• _WORK TASK_
Count how many lines of the data below contain the string "isomorphism"; the reply should be that number alone.

[Records contained in a dataset]
════════════════════

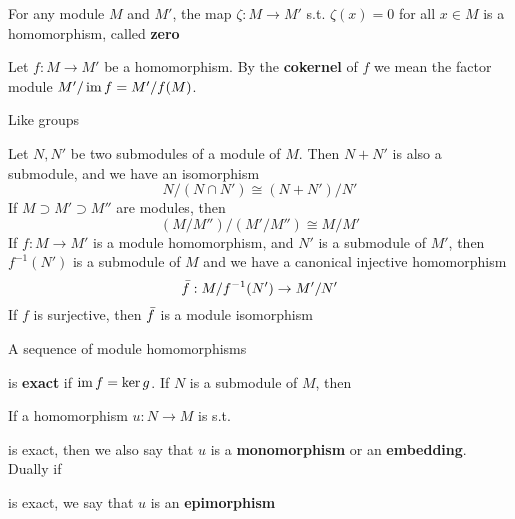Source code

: \documentclass[11pt]{article}
\begin{document}
For any module \(M\) and \(M'\), the map \(\zeta:M\to M'\) s.t.
\(\zeta(x)=0\) for all \(x\in M\) is a homomorphism, called \textbf{zero}

Let \(f:M\to M'\) be a homomorphism. By the \textbf{cokernel} of \(f\) we mean the factor module
\(M'/\operatorname{im} f=M'/f(M)\).

Like groups
\begin{proposition}[]
Let \(N,N'\) be two submodules of a module of \(M\). Then \(N+N'\) is also a submodule, and we
have an isomorphism
\begin{equation*}
N/(N\cap N')\cong(N+N')/N'
\end{equation*}
If \(M\supset M'\supset M''\) are modules, then
\begin{equation*}
(M/M'')/(M'/M'')\cong M/M'
\end{equation*}
If \(f:M\to M'\) is a module homomorphism, and \(N'\) is a submodule of \(M'\), then \(f^{-1}(N')\)
is a submodule of \(M\) and we have a canonical injective homomorphism
\begin{equation*}
\bar{f}:M/f^{-1}(N')\to M'/N'
\end{equation*}
If \(f\) is surjective, then \(\bar{f}\) is a module isomorphism
\end{proposition}

A sequence of module homomorphisms
\begin{center}\end{center}
is \textbf{exact} if \(\operatorname{im} f=\ker g\). If \(N\) is a submodule of \(M\), then
\begin{center}\end{center}

If a homomorphism \(u:N\to M\) is s.t.
\begin{center}\end{center}

is exact, then we also say that \(u\) is a \textbf{monomorphism} or an \textbf{embedding}. Dually
if
\begin{center}\end{center}
is exact, we say that \(u\) is an \textbf{epimorphism}
\end{document}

════════════════════

• _TASK SOLUTION_
2